While I was away recently I got a call from AJ. It was the afternoon of Saturday 2nd August and I was at a festival. My phone had run out of charge, and she'd called several of the people she knew I was with before she reached me.
"I hate to be the bearer of bad news, but the server's down."
I talked her through the social media response while D tried to securely connect to the server via his phone to see if he could find out what was going on. The downtime lasted eight hours in the end. Bad timing - a lot of people want to watch porn on Saturday night.

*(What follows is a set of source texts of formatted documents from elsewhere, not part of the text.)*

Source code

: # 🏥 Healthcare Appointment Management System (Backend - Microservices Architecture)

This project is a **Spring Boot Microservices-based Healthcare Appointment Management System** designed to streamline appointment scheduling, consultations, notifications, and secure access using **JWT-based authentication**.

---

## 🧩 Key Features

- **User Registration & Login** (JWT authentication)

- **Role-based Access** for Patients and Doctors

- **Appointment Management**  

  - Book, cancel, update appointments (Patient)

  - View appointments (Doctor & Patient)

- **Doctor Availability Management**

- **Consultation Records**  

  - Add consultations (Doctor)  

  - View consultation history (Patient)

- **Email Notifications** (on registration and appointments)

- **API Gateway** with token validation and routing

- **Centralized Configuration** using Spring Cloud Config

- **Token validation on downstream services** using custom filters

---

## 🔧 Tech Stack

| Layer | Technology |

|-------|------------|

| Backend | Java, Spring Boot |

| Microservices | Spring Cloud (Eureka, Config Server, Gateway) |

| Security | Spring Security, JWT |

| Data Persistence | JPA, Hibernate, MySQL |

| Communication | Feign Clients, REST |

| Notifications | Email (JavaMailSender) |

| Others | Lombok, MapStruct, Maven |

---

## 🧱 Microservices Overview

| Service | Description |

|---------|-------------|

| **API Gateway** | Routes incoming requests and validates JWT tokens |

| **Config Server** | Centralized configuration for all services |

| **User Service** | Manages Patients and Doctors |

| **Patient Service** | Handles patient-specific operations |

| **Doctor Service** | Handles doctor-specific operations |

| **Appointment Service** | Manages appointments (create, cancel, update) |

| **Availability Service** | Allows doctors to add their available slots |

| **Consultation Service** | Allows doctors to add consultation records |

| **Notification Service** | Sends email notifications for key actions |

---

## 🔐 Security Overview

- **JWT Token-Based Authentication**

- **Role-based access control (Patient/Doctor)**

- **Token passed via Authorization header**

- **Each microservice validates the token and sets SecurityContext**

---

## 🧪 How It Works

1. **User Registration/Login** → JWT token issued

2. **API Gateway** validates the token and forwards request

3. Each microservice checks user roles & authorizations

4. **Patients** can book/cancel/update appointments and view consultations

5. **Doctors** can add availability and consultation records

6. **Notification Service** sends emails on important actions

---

The problem was not at our end - something went wrong for our hosting provider. I've heard some rather juicy rumours about exactly what caused the initial problem - and they didn't send us a clear explanation, even after things were back up and running, which rather inclines me to wonder if the rumours are correct, and they're too embarrassed to admit it. What they did say in statements was that "the connectivity break was on a third-party network 12km outside of London", and that "the failover connection didn't come up because somebody from the backup connectivity company had mistakenly removed a piece of physical hardware that was required for it to do so". Not our fault guv.
The second unscheduled downtime was only ten days later. Again, it was for eight hours, but luckily it fell on a Tuesday this time - a bit less intrusive than at the weekend. I was halfway through mustering some serious indignance that this would happen twice in as many weeks when D forwarded me this memo from our host:
This is an RFO (Reason For Outage) report for the outage that you experienced on Tuesday 12th August 2014.

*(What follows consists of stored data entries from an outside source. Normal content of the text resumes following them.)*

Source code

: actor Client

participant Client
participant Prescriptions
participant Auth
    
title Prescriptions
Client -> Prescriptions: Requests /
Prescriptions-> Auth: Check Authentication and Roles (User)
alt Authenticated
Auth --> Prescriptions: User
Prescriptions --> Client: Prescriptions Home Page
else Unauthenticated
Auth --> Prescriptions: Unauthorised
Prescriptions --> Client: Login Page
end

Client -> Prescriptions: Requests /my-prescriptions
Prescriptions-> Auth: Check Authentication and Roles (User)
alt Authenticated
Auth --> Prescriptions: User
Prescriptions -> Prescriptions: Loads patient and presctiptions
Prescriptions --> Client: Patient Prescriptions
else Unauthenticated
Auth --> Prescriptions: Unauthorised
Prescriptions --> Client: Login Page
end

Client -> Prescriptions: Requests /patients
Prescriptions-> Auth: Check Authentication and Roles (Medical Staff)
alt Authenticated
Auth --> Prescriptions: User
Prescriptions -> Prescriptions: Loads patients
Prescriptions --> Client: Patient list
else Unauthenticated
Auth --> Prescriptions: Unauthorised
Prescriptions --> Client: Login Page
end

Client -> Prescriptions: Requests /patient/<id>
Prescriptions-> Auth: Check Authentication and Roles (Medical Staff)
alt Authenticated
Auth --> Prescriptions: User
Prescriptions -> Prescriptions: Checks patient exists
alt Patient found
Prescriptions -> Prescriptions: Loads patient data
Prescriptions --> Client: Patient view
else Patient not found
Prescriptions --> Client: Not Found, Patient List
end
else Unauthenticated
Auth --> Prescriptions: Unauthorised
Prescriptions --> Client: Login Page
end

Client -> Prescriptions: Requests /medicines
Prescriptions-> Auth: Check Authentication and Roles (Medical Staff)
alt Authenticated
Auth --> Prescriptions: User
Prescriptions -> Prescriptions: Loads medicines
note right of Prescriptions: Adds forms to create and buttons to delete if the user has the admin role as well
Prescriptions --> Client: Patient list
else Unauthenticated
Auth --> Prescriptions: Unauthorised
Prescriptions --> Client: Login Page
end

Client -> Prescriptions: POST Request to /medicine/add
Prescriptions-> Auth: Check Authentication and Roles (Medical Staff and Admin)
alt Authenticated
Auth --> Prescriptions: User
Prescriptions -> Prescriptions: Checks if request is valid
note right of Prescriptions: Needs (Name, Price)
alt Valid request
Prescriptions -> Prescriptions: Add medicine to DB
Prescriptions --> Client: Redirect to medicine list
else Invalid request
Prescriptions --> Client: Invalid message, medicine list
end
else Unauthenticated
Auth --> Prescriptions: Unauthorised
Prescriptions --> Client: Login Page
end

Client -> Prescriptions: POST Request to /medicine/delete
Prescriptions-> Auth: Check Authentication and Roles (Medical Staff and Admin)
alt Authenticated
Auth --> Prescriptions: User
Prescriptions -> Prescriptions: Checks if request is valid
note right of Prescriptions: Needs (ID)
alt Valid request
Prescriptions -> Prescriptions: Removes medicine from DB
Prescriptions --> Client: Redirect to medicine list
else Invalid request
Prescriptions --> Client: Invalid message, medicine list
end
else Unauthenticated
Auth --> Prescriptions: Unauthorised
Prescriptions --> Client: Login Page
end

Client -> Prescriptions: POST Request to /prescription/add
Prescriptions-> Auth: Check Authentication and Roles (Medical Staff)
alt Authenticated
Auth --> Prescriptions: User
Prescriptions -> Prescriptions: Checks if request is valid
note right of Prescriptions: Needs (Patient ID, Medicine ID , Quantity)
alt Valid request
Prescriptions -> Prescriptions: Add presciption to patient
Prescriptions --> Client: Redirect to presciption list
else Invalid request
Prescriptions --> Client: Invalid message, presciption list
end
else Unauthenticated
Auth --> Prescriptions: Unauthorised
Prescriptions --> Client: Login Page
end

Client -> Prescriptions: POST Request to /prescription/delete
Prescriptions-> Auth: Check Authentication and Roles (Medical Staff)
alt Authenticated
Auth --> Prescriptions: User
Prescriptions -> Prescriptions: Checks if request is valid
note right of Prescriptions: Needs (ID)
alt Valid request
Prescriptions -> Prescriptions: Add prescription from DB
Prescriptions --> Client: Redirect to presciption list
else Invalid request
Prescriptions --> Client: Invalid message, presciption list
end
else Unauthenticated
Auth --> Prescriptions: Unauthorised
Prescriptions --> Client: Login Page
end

Start of Incident: 2014-08-12 09:11:00 BST
Incident Resolution: 2014-08-12 17:25:00 BST
Length of incident: 8 hours 14 minutes
Impact to services : Packet loss to and from some internet locations, intermittent complete IP outages lasting up to 20 minutes
Reason for outage: The events of yesterday were caused by reported underlying upstream provider issues that impacted our client base. Of our upstream providers the following reported network incidents yesterday that affected a great number of Internet users across the globe
This wasn't a small scale problem. It wasn't just us - and it wasn't just our hosting provider, either. This was an internet meltdown on a sufficiently large scale that it was covered by The Register.
"Yesterday, 12 August, 2014, the internet hit an arbitrary limit of more than 512,000 routes. This 512K route limit is something we have known about for some time.

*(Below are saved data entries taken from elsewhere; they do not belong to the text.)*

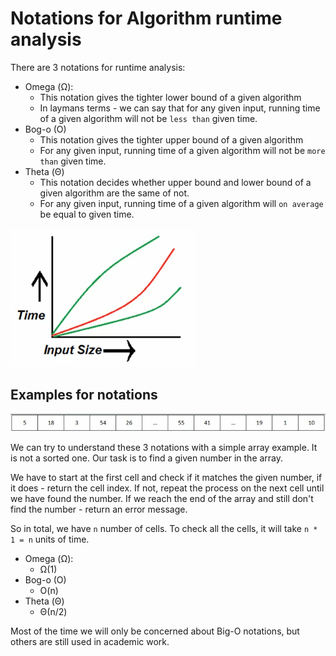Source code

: # Notations for Algorithm runtime analysis

There are 3 notations for runtime analysis:
- Omega (Ω):
    - This notation gives the tighter lower bound of a given algorithm
    - In laymans terms - we can say that for any given input, running time of a given algorithm will not be `less than` given time.
- Bog-o (O)
    - This notation gives the tighter upper bound of a given algorithm
    - For any given input, running time of a given algorithm will not be `more than` given time.
- Theta (Θ)
    - This notation decides whether upper bound and lower bound of a given algorithm are the same of not.
    - For any given input, running time of a given algorithm will `on average` be equal to given time.

![](../../images/2019-06-10-19-25-08.png)

## Examples for notations

![](../../images/2019-06-10-19-30-19.png)

We can try to understand these 3 notations with a simple array example.
It is not a sorted one. Our task is to find a given number in the array.

We have to start at the first cell and check if it matches the given number, if it does - return the cell index. If not, repeat the process on the next cell until we have found the number. If we reach the end of the array and still don't find the number - return an error message.

So in total, we have `n` number of cells. To check all the cells, it will take `n * 1 = n` units of time. 

- Omega (Ω):
    - Ω(1)
- Bog-o (O)
    - O(n)
- Theta (Θ)
    - Θ(n/2)

Most of the time we will only be concerned about Big-O notations, but others are still used in academic work.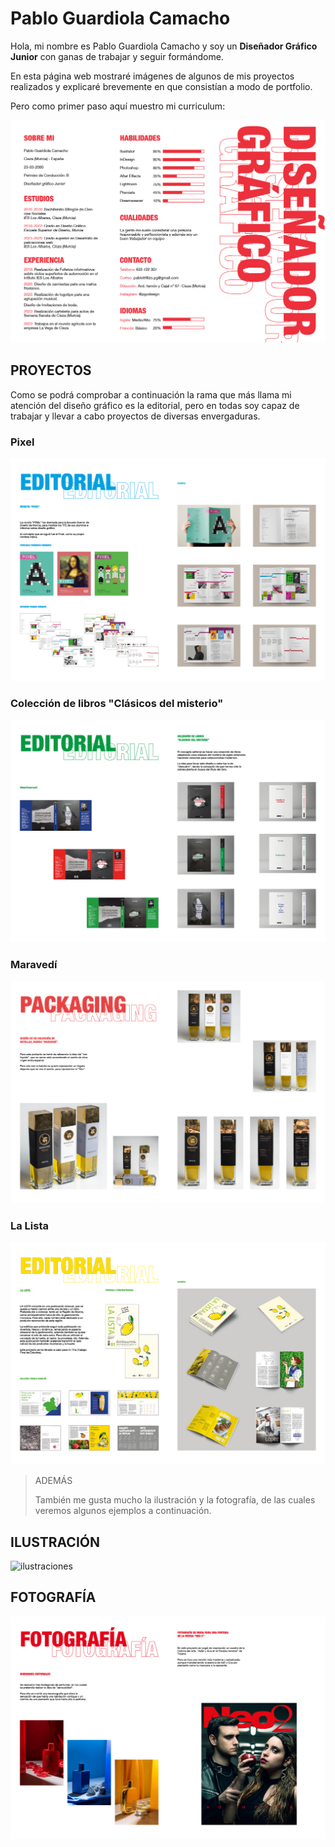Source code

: # Pablo Guardiola Camacho

Hola, mi nombre es Pablo Guardiola Camacho y soy un **Diseñador Gráfico Junior** con ganas de trabajar y seguir formándome.

En esta página web mostraré imágenes de algunos de mis proyectos realizados y explicaré brevemente en que consistían a modo de portfolio.

Pero como primer paso aquí muestro mi curriculum:

![curriculum](https://github.com/alu1744526/pablo1744526.github.io/blob/main/recursos/curriculum.png)

## PROYECTOS

Como se podrá comprobar a continuación la rama que más llama mi atención del diseño gráfico es la editorial, pero en todas soy capaz de trabajar y llevar a cabo proyectos de diversas envergaduras.

### Pixel

![pixel](https://github.com/alu1744526/pablo1744526.github.io/blob/main/recursos/pixel%20portfolio.png)

### Colección de libros "Clásicos del misterio"

![libros](https://github.com/alu1744526/pablo1744526.github.io/blob/main/recursos/libros%20portfolio.png)

### Maravedí

![maravedí](https://github.com/alu1744526/pablo1744526.github.io/blob/main/recursos/botellas%20portfolio.png)

### La Lista

![lista](https://github.com/alu1744526/pablo1744526.github.io/blob/main/recursos/la%20lista%20portfolio.png)

>ADEMÁS
>
>También me gusta mucho la ilustración y la fotografía, de las cuales veremos algunos ejemplos a continuación.


## ILUSTRACIÓN

![ilustraciones](https://github.com/alu1744526/pablo1744526.github.io/blob/main/recursos/ilustración%20portfolio.png)

## FOTOGRAFÍA

![fotos](https://github.com/alu1744526/pablo1744526.github.io/blob/main/recursos/fotografia%20portfolio.png)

The fix for Cisco devices – and possibly others – is fairly straightforward. Internet service providers and businesses around the world chose not to address this issue in advance, as a result causing major outages around the world.
As part of the outage, punters experienced patchy – or even no – internet connectivity and lost access to all sorts of cloud-based services."
In other words, someone misconfigured something and it tipped the global routing tables over the maximum size they can be, so things randomly dropped off everybody's networks. The outages affected different bits in each place, which was why at first nobody could figure out what was going on.
So we're sorry about the downtime. On both occasions, we extended all active memberships by 24 hours in compensation. But it's safe to say that there's absolutely nothing that we could have done about it. This was so far above our heads it was - literally - up in the cloud.
When I think about the sheer scale of the fuck-up I can't help seeing the funny side. There's no point taking it personally. This wasn't just our site, and it wasn't just our server - it was the whole damn internet.